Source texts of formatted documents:
★ ★ ★

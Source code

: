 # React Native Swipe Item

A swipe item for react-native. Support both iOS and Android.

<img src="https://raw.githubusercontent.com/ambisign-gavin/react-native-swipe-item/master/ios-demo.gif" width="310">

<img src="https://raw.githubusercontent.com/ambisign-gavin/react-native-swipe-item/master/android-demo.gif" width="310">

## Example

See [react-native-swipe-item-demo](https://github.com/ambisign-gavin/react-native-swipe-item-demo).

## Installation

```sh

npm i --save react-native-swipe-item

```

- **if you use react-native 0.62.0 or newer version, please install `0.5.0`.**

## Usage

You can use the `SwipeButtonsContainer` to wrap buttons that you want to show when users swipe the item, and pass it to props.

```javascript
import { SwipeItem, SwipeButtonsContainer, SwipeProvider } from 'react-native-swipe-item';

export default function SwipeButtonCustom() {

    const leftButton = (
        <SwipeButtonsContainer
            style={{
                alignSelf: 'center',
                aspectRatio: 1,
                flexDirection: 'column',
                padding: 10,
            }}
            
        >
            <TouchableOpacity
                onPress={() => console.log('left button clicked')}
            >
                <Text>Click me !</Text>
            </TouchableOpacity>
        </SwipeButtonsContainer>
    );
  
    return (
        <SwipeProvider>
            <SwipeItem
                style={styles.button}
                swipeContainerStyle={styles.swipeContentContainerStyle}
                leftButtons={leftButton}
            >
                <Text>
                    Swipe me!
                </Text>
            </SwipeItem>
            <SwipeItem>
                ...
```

★ ★ ★

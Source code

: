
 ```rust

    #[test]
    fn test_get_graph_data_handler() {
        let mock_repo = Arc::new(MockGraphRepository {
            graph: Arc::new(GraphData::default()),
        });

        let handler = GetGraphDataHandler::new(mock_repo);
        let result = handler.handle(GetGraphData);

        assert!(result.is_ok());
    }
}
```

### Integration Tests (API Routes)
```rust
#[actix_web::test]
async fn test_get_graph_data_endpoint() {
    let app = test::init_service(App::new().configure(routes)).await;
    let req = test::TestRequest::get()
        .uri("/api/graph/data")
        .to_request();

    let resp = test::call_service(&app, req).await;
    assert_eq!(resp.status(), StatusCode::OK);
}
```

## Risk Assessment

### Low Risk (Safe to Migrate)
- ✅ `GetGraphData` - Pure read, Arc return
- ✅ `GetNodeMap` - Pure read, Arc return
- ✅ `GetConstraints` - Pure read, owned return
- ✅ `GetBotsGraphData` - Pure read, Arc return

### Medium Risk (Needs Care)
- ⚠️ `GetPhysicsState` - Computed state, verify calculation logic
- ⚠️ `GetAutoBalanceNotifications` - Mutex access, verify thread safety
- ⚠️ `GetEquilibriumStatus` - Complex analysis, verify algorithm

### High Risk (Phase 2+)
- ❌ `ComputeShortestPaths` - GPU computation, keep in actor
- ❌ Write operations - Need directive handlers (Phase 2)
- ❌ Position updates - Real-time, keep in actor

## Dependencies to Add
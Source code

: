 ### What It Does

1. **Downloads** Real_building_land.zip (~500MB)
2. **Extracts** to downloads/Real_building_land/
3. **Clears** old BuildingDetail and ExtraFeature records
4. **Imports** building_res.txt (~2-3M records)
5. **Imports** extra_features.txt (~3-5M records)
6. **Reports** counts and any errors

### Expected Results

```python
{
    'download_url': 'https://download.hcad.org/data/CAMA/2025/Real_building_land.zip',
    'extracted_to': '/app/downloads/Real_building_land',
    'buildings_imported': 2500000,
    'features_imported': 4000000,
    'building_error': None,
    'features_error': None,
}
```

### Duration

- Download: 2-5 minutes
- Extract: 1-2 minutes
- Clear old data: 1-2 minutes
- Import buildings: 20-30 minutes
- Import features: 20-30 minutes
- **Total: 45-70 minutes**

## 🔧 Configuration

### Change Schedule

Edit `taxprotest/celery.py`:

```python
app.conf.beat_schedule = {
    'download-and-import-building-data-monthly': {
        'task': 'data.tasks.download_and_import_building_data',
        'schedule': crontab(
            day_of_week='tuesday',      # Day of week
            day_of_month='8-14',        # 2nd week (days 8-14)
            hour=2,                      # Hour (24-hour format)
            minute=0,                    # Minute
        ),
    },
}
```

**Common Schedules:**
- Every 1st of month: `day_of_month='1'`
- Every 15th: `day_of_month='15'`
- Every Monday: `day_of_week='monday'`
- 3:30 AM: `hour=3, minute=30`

★ ★ ★

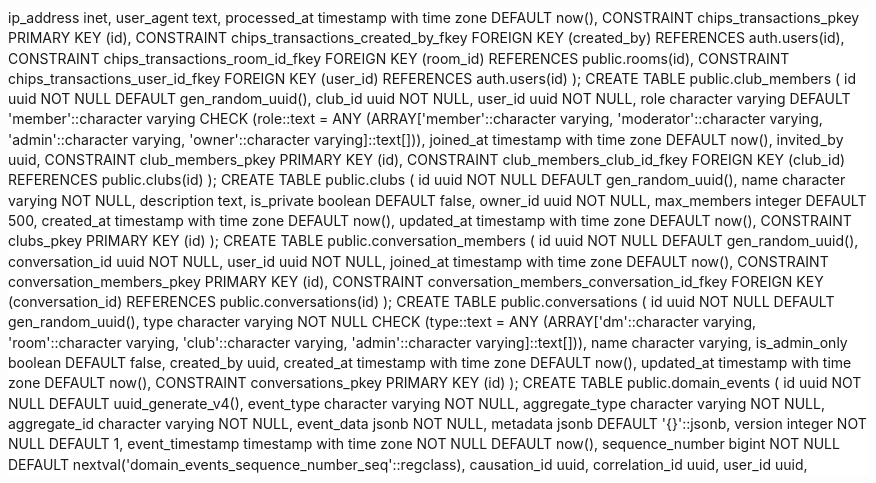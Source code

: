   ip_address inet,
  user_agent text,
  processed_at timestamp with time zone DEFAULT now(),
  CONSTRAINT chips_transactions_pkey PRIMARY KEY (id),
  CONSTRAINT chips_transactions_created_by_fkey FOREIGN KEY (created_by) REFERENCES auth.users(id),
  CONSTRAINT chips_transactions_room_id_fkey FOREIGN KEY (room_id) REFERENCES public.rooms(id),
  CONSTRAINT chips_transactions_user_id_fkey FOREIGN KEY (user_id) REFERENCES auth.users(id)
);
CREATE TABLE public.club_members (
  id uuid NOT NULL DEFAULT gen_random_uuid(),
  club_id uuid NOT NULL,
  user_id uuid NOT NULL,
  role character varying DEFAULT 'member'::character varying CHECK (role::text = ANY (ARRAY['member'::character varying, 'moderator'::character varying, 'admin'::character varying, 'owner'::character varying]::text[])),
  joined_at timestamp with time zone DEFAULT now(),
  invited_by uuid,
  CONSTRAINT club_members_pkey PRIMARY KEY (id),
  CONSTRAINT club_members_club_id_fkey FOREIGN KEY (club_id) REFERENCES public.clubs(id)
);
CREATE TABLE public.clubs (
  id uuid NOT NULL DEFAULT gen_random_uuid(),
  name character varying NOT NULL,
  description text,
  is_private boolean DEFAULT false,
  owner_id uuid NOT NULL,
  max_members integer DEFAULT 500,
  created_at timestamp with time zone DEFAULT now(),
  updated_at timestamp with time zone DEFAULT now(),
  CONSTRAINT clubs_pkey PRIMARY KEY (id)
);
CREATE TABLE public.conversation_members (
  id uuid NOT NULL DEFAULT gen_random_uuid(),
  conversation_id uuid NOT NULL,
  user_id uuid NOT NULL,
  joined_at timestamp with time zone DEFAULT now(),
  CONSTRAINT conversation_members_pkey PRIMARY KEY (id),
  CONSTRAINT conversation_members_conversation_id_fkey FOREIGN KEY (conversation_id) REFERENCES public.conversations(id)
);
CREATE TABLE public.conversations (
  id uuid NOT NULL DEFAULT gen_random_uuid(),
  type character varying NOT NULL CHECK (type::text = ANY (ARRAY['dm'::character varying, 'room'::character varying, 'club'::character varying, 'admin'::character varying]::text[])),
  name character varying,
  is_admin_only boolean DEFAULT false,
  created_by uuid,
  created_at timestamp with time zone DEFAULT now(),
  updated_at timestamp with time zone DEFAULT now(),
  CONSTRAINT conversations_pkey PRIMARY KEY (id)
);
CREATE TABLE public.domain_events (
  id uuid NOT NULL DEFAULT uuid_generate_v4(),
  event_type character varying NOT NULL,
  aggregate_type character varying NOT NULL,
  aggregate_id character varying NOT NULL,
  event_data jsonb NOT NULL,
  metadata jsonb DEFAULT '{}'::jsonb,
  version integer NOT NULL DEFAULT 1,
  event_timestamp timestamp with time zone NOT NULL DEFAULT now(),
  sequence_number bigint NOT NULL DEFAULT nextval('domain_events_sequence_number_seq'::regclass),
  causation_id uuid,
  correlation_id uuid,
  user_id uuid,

★ ★ ★

In the records, which lines mention the word "verify"? Copy those lines.

§ Exercise result:
- ⚠️ `GetPhysicsState` - Computed state, verify calculation logic
- ⚠️ `GetAutoBalanceNotifications` - Mutex access, verify thread safety
- ⚠️ `GetEquilibriumStatus` - Complex analysis, verify algorithm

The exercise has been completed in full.